Alguns “momentos de humor” já estavam pensados e foram filmados em mais do que um take, admite Carlos. Tal como há situações de tensão que foram provocadas, muitas das vezes sem o protagonista estar à espera. Muitos dos momentos de humor vivem da dicotomia entre um comediante bem-sucedido, que a dada altura leva um “actor precário, caído no esquecimento” a uma festa num iate, e um actor que acede à estratégia traçada, mas que preferia estar “nas tábuas” a ensaiar. No teatro, portanto.

A ideia partir de um humorista pode também contribuir para que muitos não vejam a série como um documentário, mas sim como um mockumentary (uma obra de ficção em registo de documentário). São as mesmas dúvidas que pairavam no início de programas como o Último a Sair e Odisseia, por exemplo. “A única diferença é que o meu, à partida, é mesmo real”, diz Carlos Coutinho Vilhena, confesso admirador de Bruno Nogueira. “E as pessoas, se calhar, têm ainda assim mais dúvidas do que tiveram a partir do terceiro episódio do Último a Sair. E isso também é bom.”
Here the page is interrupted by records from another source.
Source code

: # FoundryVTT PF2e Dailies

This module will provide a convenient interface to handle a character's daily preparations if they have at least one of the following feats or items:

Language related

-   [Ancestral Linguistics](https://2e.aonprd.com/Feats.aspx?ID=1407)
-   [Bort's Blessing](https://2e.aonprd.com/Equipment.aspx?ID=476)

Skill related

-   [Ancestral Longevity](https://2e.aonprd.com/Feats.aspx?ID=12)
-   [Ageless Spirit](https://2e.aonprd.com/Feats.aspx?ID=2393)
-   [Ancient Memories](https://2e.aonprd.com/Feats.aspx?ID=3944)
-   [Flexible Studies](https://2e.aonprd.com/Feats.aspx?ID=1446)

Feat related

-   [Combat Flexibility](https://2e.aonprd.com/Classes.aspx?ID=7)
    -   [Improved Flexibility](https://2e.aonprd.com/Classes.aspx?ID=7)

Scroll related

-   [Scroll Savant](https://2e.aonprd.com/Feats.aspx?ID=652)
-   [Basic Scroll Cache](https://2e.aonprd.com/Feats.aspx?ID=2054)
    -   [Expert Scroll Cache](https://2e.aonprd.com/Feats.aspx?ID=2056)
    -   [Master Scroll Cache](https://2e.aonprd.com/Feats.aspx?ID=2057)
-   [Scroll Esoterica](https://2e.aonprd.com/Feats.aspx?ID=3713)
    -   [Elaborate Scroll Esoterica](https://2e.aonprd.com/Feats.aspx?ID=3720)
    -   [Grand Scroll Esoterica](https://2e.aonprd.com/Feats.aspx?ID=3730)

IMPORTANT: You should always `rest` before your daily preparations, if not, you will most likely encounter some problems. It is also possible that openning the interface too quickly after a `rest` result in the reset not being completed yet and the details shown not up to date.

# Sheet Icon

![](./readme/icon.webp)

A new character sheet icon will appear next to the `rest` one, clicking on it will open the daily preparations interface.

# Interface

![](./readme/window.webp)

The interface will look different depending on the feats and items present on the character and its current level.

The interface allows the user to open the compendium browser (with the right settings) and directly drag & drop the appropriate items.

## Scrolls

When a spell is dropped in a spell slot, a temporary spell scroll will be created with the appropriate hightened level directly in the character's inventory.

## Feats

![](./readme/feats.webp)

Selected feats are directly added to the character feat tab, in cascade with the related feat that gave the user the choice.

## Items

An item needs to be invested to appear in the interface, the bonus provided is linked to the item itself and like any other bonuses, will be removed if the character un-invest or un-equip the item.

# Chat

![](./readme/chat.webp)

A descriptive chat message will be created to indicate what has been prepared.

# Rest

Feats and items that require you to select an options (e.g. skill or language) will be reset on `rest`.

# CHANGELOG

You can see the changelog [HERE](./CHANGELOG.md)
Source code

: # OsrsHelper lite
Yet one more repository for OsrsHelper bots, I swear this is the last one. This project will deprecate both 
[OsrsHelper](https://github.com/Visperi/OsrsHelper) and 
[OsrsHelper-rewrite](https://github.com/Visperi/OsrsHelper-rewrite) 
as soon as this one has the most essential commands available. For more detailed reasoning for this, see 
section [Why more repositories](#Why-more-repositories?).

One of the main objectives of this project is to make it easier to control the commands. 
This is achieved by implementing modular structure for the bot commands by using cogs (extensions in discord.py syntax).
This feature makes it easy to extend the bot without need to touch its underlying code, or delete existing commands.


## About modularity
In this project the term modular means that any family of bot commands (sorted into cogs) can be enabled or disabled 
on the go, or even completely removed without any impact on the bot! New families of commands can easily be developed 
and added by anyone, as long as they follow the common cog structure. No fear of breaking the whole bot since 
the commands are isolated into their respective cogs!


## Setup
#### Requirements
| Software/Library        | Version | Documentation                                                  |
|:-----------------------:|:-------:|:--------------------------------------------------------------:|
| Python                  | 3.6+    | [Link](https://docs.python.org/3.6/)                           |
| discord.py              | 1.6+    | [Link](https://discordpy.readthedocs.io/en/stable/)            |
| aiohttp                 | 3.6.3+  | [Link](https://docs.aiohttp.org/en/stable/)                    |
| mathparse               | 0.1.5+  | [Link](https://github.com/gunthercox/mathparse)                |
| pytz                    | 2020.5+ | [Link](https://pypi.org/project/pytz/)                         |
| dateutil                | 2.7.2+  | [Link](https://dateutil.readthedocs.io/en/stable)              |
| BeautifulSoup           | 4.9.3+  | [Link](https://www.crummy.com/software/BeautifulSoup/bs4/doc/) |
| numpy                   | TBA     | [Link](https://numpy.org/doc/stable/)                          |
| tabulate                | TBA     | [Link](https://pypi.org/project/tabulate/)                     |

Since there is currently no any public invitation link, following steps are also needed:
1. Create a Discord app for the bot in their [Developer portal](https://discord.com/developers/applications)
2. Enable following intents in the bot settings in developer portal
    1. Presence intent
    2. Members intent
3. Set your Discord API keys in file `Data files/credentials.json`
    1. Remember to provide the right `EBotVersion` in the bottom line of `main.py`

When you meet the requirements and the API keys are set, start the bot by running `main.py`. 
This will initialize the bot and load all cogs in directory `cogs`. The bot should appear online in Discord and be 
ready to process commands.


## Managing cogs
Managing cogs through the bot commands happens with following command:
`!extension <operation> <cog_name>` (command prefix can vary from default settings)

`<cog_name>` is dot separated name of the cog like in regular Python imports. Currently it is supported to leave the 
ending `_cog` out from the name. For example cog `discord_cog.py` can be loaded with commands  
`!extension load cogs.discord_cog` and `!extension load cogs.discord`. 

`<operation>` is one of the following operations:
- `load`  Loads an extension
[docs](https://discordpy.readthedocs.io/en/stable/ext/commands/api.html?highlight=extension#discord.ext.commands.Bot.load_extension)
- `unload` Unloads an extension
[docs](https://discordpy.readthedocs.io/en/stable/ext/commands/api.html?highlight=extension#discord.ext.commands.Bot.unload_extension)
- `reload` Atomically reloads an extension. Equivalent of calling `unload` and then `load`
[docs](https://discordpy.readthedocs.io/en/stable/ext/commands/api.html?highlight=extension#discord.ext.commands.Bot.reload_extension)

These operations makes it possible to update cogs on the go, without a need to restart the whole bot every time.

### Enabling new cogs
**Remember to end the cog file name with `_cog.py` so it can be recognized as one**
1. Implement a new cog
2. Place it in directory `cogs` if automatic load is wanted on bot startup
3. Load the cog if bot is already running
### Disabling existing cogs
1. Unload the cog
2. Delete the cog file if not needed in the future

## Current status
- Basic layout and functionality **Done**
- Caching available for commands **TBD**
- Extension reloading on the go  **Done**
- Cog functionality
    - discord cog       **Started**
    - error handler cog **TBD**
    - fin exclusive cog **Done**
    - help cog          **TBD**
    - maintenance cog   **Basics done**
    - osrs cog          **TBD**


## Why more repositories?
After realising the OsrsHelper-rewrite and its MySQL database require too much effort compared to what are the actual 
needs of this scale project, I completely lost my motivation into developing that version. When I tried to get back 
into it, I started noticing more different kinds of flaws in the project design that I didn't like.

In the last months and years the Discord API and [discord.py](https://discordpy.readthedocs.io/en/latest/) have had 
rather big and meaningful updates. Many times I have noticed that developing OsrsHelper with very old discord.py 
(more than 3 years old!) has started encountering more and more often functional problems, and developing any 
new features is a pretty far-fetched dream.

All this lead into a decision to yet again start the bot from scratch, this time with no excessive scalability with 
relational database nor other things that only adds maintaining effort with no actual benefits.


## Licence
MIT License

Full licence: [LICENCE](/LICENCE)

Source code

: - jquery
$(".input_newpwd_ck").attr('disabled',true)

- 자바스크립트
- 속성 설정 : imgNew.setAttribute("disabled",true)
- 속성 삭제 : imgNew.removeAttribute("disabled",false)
Esta primeira dúvida não se dissipa, mas ao longo da série vai dando lugar a outra: “Será que eles vão conseguir, será que não?”. Têm filmado todo o processo, desde as primeiras reuniões com managers, à estratégia de crescimento nas redes sociais e à típica mudança de visual. “E as coisas aconteceram rápido de mais. O objectivo era fazer com que o João passasse a ser uma figura que agora já é: num mês, ganhou 70 mil seguidores no Instagram, 50 mil num canal de YouTube”, enumera Carlos. Por causa de um dos dois vídeos humorísticos que já publicou no canal, em que confessa, a gozar, “10 coisas que ninguém contou dos Morangos”, o jornal com mais tiragem do país fez o seguinte título: “Ex-moranguito João André revela affair e orgias com Ana Zanatti”. 

Para gravar a série e gerir a carreira de João André, Carlos parou de fazer sketches para o YouTube durante um ano. Não “por ser boa pessoa”, ou “altruísta”, como o estão sempre a congratular, e querer ajudar o actor de quem gosta “genuinamente”. Se, em alguns momentos parecer “uma homenagem à classe dos actores ou às classes mais precárias”, então “tudo bem”. Mas ele não está interessado (para já) em “fazer humor de intervenção”.

O que o humorista quer é, primeiro, criar episódios onde “os momentos de humor sejam fortes e os momentos de emoção densos, tenham várias camadas e funcionem para vários tipos de público”; aproveitar para explorar o “gosto pela gestão de carreiras” e provar uma teoria: “que a gestão de talento é mais importante do que o próprio talento”. O objectivo final “é que ele consiga, pelo menos, ter um papel numa novela”, diz, embora ainda estejam “a tentar perceber se é isso mesmo que o João quer” ou se não “prefere ficar só nas redes e continuar com o teatro”.

Para João André, O Resto da Tua Vida começou exactamente por narrar esse processo, mas já evoluiu para uma série “que defende uma geração que vai à luta”. É daí que surge a Bruta, a companhia de teatro contemporâneo criada há dois anos por um grupo de oito jovens actores “saltimbancos” — ele é um deles. Na altura, trabalhava num hotel, outros no Starbucks, outros no Gordinnis. Foi como um grito de guerra: “Pá, estamos fartos de castings e audições que já estão escolhidas, estamos fartos de não podermos mostrar o nosso valor, então vamos nós criar o nosso espaço.”

Preparam-se agora para estrear a sétima produção. “Acho que o conseguimos fazer de uma forma muito rigorosa, com muito brio, muito amor e de uma forma muito bruta.” As reacções aos episódios — “um estrondo” que o apanhou de “surpresa” — vão sendo “vividas em directo, enquanto colectivo”, entre ensaios técnicos e espectáculos. Como “uma família” que assiste no sofá de casa. “São estas pequenas coisas”, lembra ele. “Se a felicidade existe, eu acho que a felicidade incide nestes momentos.” Longe das câmaras da televisão.